_TASK DETAILS_:
Whenever a line below includes the string "proposed", show it.

_DATA TO EXAMINE_:
============

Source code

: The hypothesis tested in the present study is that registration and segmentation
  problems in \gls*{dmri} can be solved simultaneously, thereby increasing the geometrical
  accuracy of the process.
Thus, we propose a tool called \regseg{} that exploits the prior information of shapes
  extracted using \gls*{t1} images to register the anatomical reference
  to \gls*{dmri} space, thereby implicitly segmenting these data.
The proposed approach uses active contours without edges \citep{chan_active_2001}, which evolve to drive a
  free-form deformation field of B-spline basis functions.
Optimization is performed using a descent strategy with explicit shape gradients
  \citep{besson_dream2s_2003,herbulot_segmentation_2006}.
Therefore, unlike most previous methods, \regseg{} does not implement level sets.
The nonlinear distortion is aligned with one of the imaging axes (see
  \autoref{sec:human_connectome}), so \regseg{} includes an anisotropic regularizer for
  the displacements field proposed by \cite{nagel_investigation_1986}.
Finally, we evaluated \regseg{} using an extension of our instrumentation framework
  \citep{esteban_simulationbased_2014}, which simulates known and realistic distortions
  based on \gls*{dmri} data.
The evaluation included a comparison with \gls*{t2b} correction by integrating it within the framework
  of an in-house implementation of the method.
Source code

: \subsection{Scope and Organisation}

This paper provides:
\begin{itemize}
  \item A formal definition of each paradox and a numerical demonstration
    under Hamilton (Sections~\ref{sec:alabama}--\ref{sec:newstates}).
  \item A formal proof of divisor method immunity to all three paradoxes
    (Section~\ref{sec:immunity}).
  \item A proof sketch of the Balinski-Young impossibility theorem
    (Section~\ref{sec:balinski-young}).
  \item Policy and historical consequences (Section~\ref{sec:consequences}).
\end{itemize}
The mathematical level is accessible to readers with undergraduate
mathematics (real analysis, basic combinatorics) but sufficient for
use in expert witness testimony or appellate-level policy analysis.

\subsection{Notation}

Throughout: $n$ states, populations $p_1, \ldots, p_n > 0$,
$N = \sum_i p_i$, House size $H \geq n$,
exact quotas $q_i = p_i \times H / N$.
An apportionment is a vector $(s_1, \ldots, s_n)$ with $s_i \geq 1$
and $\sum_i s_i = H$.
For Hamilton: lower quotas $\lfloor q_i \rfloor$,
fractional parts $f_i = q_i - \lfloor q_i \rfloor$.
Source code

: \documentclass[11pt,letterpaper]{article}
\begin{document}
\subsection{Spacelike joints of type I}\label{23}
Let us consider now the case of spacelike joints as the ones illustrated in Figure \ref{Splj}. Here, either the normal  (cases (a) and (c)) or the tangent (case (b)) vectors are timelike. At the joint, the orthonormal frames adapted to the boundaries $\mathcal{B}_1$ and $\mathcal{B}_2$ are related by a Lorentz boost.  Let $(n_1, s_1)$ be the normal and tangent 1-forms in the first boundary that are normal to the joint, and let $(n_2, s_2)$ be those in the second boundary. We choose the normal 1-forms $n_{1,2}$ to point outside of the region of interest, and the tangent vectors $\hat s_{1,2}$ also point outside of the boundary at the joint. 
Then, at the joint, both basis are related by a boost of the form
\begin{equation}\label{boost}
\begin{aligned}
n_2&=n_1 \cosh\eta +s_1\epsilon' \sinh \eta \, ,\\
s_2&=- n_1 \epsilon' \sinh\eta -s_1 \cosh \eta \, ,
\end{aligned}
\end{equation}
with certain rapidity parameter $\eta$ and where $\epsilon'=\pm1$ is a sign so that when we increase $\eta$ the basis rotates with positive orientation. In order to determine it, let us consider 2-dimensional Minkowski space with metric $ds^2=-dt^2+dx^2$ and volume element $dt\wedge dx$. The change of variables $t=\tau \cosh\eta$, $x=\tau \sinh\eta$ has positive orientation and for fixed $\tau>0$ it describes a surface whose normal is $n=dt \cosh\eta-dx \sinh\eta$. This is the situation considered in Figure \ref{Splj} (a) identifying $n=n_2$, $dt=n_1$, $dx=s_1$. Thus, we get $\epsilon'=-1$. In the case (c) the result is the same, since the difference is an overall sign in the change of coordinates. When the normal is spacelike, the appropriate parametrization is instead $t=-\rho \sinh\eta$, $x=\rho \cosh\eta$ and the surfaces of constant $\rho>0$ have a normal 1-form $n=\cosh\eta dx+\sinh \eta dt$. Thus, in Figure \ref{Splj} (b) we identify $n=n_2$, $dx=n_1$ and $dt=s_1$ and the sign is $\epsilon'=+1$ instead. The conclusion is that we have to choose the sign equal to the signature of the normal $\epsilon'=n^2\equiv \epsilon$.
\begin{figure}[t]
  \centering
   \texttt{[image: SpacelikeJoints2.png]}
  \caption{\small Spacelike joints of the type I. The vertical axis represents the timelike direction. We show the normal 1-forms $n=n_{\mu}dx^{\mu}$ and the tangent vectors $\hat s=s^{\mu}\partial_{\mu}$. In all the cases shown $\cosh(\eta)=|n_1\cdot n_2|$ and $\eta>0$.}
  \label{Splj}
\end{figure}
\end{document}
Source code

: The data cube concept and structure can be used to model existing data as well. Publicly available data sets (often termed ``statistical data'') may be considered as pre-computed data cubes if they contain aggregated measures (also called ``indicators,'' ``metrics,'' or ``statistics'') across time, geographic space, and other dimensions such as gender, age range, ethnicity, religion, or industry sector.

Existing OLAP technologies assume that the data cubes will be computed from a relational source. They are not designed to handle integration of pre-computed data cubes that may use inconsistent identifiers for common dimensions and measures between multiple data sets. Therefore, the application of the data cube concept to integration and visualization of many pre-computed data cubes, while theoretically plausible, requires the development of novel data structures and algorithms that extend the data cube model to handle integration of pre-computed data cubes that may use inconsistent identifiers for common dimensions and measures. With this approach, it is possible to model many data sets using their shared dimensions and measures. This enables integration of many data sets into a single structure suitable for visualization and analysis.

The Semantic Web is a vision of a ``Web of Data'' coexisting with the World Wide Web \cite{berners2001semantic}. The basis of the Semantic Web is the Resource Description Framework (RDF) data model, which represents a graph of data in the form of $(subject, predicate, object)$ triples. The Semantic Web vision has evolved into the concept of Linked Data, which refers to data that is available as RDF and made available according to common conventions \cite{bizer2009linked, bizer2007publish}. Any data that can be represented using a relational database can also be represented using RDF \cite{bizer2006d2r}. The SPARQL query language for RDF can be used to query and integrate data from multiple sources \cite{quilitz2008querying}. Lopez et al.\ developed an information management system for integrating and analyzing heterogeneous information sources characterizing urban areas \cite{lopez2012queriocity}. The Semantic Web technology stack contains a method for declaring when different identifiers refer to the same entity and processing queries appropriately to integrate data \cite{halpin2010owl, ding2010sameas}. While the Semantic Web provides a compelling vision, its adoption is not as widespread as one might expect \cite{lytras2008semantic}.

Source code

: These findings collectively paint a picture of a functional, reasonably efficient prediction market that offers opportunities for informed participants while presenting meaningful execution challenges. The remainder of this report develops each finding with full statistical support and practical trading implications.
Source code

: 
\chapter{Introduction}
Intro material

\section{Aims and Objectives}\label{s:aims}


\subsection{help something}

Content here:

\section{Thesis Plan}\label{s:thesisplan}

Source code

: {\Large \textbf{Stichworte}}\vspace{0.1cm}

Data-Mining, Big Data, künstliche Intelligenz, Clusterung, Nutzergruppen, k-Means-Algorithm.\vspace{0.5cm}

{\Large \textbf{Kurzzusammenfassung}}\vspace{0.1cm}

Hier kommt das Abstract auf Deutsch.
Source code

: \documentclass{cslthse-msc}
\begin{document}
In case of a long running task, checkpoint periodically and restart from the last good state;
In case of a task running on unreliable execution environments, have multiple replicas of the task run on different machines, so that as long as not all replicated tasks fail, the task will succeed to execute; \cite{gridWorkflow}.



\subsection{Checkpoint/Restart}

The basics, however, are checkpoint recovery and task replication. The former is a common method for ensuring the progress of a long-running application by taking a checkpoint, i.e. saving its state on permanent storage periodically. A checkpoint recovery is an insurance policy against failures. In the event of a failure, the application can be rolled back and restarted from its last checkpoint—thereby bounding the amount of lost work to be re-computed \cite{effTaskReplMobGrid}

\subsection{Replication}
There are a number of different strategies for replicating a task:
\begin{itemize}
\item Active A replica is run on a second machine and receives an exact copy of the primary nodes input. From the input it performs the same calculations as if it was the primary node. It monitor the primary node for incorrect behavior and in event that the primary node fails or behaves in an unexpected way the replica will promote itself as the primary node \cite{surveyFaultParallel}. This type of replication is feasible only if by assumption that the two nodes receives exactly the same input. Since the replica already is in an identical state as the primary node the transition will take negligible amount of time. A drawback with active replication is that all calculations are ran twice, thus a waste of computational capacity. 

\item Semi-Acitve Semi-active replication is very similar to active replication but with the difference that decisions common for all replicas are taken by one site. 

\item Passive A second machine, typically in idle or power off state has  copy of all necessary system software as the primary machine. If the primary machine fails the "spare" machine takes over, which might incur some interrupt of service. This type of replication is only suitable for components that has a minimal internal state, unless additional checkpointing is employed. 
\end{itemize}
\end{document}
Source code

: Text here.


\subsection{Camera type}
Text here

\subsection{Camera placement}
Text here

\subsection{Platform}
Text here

============

_RESPONSE TO THE TASK_:
The proposed approach uses active contours without edges \citep{chan_active_2001}, which evolve to drive a
  the displacements field proposed by \cite{nagel_investigation_1986}.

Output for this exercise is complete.